The second point to which I should like to invite the attention of your Committee is the fact that in Palestine you are faced not merely with a large and growing number of Jews, but with a distinct Jewish nation. There are Jews and Jewish communities in many countries, but in Palestine there is a new and unique phenomenon – a Jewish nation, with all the attributes, characteristic resources and aspirations of nationhood. This nationhood springs from a long history and an uninterrupted connexion, for three thousand five hundred years, with its ancestral soil.

Palestine, which, for the Jewish people, has always been and will always remain the land of Israel, was in the course of centuries conquered and invaded by many alien peoples, but none of them ever identified its national faith with Palestine. The Jewish nation in Palestine is rooted not only in past history but in a great living work of reconstruction and rebuilding, both of a country and of a people.

The growth of this nation and its work of reconstruction must not and cannot be arrested – and this, for two reasons. One is the existence of large numbers of homeless Jews for whom there is no other salvation in the future except in their own national home. The second is that more than two-thirds of the land in Palestine is still wasteland, uncultivated, unsettled, and believed by the Arabs to be uncultivatable. The history of our settlement in the last seventy years has shown that this land can be and is being cultivated by us. This is not because we are more skilled or more capable than others, but because this is the only soil in the world which we call our own. We are not, like our Arab neighbours, in possession of vast under-populated territories, like Iraq, Syria, Arabia, etc. We must therefore make use of every bit of free land in our country, even desert land.

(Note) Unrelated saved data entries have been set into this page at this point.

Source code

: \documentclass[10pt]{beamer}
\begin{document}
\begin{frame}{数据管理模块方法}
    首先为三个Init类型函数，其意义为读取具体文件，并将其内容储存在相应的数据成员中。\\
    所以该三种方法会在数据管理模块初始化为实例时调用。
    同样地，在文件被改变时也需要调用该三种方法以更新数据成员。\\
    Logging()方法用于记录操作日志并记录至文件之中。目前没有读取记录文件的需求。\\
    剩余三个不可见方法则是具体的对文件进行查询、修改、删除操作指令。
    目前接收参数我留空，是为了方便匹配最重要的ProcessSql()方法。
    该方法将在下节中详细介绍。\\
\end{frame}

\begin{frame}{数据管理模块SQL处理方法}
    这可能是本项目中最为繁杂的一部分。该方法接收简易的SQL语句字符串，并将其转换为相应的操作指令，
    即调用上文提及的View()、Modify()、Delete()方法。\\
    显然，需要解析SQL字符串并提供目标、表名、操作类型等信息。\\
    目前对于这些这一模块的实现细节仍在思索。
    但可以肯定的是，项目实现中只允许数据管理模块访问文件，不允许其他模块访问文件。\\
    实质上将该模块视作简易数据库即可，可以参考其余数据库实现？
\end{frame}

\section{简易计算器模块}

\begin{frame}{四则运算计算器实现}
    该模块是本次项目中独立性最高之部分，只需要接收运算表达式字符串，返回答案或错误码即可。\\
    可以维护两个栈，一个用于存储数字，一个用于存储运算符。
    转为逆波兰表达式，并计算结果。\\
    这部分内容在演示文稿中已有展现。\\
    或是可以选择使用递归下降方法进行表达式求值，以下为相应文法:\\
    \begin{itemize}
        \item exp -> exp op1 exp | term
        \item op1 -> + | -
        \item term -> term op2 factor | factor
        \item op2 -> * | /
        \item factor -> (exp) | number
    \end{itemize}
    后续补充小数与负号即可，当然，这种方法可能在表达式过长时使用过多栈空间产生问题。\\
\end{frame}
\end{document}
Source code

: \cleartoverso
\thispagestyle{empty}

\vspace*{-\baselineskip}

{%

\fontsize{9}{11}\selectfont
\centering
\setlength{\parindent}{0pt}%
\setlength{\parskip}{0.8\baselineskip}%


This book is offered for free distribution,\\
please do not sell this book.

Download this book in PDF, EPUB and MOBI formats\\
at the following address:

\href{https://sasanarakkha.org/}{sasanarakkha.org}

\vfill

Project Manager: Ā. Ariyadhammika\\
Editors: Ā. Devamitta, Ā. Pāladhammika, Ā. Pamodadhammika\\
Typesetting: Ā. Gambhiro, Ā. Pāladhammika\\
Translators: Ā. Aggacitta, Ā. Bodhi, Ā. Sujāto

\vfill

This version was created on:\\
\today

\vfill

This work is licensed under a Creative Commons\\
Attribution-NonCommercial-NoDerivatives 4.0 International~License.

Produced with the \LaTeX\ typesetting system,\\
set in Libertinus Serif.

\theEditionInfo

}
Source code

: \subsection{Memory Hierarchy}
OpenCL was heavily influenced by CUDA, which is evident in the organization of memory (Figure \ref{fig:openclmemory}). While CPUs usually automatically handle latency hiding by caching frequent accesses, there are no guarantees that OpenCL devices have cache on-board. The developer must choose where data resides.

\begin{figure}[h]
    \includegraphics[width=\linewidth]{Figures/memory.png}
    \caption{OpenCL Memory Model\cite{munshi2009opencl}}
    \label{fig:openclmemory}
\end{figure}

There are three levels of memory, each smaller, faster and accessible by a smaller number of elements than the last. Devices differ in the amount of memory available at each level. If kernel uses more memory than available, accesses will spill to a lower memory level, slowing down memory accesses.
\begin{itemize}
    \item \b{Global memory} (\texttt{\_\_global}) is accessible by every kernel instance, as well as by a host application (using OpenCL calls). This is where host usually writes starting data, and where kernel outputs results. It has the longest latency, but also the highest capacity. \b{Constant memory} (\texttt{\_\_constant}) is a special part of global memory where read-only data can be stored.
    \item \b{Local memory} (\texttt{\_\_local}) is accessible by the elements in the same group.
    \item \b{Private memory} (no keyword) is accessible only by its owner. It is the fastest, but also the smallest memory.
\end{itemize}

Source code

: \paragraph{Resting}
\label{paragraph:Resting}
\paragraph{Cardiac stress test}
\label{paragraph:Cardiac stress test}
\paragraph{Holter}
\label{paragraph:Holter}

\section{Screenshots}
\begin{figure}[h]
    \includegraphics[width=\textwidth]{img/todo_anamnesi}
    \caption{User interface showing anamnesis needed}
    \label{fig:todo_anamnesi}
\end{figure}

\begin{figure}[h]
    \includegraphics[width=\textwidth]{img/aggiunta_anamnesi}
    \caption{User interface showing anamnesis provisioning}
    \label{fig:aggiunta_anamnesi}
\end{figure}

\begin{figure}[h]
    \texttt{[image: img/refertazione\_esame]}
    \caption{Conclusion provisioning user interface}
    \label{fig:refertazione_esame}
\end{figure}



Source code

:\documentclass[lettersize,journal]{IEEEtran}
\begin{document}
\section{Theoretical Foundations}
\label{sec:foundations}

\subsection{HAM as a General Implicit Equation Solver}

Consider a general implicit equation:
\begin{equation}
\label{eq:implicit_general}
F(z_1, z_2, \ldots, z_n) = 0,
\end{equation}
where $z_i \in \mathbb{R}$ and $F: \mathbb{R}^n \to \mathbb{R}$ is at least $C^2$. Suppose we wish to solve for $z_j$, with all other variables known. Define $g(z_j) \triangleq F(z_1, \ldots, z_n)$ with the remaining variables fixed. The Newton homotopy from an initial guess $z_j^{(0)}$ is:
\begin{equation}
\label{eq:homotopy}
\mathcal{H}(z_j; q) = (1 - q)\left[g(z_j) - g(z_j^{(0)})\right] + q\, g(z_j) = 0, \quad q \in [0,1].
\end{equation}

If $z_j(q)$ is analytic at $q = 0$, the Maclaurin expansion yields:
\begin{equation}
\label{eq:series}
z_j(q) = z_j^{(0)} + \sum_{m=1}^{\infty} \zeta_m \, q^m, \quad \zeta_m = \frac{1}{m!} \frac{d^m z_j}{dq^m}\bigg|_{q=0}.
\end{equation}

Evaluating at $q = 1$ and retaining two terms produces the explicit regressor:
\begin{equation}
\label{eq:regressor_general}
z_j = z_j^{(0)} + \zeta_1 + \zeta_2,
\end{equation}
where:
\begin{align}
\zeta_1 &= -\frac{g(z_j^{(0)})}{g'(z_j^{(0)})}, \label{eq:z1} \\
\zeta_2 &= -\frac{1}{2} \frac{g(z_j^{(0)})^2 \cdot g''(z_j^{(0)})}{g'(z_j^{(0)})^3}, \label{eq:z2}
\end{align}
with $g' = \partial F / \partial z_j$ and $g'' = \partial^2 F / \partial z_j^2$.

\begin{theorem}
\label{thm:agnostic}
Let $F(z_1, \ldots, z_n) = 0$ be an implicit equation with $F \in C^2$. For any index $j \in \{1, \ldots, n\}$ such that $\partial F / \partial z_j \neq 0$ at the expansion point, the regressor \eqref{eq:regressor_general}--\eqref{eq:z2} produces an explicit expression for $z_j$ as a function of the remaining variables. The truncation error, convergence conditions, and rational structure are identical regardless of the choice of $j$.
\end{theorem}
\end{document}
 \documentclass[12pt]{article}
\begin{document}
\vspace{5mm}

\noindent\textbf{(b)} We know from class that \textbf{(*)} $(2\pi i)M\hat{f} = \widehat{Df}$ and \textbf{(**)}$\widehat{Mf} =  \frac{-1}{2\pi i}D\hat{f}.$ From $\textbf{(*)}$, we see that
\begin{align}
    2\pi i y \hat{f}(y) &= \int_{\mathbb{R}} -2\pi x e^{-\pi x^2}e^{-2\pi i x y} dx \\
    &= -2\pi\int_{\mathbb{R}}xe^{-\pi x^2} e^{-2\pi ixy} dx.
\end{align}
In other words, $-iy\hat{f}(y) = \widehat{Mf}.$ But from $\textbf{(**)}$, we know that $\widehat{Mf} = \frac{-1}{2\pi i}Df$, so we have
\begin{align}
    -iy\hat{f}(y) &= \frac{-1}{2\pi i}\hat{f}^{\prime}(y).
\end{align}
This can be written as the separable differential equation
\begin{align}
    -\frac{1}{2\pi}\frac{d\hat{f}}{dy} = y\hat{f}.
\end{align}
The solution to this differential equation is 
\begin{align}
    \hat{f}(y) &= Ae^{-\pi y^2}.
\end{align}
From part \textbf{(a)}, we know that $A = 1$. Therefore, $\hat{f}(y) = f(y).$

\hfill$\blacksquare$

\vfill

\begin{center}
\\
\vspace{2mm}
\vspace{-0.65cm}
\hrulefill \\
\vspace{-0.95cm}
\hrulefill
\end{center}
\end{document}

Another observation is this. We are told that the Arabs are not responsible for the persecution of the Jews in Europe, nor is it their obligation to relieve their plight. I wish to make it quite clear that it never entered our minds to charge the Arabs with solving the Jewish problem, or to ask Arab countries «to accept Jewish refugees. We are bringing our homeless and persecuted Jews to our own country and settling them in Jewish towns and villages. There are Arab towns and villages in Paestine – Nablus, Jenin, Ramleh, Zarnuka, Lydda, Tarshiha. You will not find a single Jewish refugee in any of them. The Jews who have returned to their country are settled in Petah Tiqva, Rishon le Zion, Tel Aviv, Haifa, Jerusalem, Deganiya, the region of the Negev, and other Jewish towns and villages built by us.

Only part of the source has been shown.